In the first half of the year we'd usually expect something good like a Temminck's Stint or a Spoonbill in May but despite the usual flurry of nice waders moving through there was nothing special. In fact spring was noteworthy for failing to produce any Grasshopper Warblers at all. Burgess Field is a really good spot for them and one can usually rely on three or four reeling males in a typical season. I've been told by Matthew Foster who's been making records of his sightings on the Meadow for several decades, that the last time there were no Groppers at all was in 1995. Apart for the usual waders, highlights for the first half of the year were a Red-breasted Merganser, a fly-over Shag, a Channel Wagtail and a Raven that hung around for quite some time in the spring.

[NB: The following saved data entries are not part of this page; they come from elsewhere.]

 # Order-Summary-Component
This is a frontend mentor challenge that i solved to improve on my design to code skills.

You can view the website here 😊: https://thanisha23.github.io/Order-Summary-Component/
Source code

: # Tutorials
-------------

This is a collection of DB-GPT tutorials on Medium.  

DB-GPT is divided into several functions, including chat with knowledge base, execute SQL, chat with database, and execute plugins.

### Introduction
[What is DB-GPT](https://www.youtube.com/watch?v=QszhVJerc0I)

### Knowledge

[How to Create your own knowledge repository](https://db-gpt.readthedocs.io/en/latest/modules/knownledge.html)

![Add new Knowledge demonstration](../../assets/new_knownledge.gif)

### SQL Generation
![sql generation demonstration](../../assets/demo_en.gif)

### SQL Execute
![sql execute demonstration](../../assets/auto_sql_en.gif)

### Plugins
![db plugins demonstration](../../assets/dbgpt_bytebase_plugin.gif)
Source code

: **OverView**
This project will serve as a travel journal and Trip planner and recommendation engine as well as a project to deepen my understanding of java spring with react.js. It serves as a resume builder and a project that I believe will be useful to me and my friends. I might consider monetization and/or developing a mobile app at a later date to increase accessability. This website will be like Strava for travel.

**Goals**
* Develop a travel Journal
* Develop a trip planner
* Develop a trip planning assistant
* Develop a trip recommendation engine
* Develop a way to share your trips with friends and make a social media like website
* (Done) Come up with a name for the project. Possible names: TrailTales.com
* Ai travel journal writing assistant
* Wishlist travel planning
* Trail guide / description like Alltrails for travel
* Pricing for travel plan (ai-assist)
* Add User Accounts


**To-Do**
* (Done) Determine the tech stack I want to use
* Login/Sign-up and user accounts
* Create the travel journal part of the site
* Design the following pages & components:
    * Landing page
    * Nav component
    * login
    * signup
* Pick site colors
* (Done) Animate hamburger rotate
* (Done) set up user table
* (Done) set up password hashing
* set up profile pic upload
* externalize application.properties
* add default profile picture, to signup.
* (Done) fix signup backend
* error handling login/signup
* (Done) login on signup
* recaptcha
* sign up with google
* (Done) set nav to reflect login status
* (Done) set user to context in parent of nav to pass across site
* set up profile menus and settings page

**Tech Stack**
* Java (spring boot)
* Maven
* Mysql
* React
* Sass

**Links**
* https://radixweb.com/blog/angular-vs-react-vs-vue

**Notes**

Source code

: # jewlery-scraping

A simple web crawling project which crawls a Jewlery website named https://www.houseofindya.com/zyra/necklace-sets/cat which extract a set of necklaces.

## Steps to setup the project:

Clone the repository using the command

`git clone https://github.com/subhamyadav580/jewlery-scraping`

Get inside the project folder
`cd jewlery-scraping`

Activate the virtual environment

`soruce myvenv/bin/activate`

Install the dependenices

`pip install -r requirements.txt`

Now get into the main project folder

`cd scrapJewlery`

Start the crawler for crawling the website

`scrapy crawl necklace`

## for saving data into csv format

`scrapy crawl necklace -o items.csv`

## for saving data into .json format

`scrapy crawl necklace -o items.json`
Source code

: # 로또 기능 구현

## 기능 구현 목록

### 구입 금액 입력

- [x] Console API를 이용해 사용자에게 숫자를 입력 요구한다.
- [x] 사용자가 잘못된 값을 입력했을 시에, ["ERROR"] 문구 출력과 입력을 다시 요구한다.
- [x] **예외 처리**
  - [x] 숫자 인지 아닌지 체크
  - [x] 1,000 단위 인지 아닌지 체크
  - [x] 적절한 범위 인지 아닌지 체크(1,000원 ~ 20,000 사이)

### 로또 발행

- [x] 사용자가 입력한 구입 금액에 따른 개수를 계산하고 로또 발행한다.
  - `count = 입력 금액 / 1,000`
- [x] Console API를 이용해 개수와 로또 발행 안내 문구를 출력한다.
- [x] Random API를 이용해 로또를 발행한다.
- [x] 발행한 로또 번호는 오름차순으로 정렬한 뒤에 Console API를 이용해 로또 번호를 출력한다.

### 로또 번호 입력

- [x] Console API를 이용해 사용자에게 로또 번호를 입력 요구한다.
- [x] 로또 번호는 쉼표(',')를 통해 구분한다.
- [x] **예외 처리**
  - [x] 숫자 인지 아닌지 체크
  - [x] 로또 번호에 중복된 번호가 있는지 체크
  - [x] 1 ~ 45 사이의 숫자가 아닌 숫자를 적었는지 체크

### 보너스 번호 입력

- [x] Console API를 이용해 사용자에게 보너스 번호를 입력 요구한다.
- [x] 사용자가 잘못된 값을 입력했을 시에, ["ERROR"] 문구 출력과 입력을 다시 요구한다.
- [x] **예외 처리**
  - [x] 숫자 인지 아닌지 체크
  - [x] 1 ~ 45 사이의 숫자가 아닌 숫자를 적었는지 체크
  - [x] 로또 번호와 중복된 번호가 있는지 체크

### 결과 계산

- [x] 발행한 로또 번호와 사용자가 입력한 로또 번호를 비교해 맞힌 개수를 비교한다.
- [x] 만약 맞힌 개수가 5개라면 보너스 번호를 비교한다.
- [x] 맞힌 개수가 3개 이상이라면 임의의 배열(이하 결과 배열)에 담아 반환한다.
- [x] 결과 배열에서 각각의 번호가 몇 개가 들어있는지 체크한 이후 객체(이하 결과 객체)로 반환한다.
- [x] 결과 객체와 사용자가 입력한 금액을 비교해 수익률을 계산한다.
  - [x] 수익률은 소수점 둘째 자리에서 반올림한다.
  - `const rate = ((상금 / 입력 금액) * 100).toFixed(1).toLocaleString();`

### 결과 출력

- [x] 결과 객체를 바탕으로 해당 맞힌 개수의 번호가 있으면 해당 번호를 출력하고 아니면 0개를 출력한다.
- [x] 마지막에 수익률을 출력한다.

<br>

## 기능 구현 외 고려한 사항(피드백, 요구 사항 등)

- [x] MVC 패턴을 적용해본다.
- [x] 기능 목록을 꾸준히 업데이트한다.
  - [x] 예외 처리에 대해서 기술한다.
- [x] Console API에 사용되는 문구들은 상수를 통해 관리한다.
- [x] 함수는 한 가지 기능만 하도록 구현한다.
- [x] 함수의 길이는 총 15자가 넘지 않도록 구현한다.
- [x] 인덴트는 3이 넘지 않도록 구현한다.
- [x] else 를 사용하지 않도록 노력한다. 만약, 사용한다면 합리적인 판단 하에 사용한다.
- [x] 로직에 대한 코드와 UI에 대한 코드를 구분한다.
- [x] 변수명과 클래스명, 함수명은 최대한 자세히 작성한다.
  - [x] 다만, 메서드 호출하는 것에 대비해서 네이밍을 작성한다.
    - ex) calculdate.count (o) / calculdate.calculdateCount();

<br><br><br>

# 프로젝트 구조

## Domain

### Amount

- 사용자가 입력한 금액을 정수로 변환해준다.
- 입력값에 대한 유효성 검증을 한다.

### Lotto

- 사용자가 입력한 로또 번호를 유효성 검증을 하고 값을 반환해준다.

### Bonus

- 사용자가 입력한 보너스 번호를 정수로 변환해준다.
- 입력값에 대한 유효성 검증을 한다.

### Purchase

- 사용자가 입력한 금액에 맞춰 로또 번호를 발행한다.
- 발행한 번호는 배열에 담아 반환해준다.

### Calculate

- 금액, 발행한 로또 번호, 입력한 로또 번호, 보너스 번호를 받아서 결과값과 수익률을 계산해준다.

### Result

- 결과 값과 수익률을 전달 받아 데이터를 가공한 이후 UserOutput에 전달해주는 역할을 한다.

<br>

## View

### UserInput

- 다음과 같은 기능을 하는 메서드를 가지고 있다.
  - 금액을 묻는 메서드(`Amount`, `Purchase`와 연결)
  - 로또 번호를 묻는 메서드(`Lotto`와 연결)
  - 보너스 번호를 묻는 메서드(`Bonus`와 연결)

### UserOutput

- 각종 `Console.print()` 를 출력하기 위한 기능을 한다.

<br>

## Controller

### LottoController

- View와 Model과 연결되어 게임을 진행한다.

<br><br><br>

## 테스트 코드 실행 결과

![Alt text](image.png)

Having floods around for the start of the autumn passage is always a good thing as it attracts loads of return passage waders. This year we had a fantastic period of several weeks when there were at least 20 waders dotted around the floods, including a couple of Wood Sandpipers, plenty of Common and Green Sandpipers and Godwits and Plovers galore. Still that extra special bird eluded us. It wasn't until well past the autumn passage that finally we got our Bird of the Year in the form of a splendid American Golden Plover that at least stayed longer than the two hours of the last one but still not long enough for everyone's liking. After that things seemed to pick up and we had quite a good couple of months with four different Caspian gulls (2 adults, a 4th winter and a 1st winter) and a first winter Iceland Gull. I was also delighted to add Little Owl to the patch year list, a bird that I've only once previously come across on the patch a number of years ago.
Wood Sandpiper (c) Roger Wyatt
Port Meadow Bird of the Year - American Golden Plover (c) Jason Coppock
So all in all it's been an OK year. The Patch Year list total was a creditable 134 which once again puts us third in the county behind the two county giants of Farmoor and Otmoor. We managed one rare and a good smattering of patch scarcities - what more could you ask for for your patch birding.
Finally of course, I'd like to wish a Happy New Year to all my readers. I should add that I always enjoy it when people come up to me on the Meadow saying how much they enjoy this blog, it's much appreciated.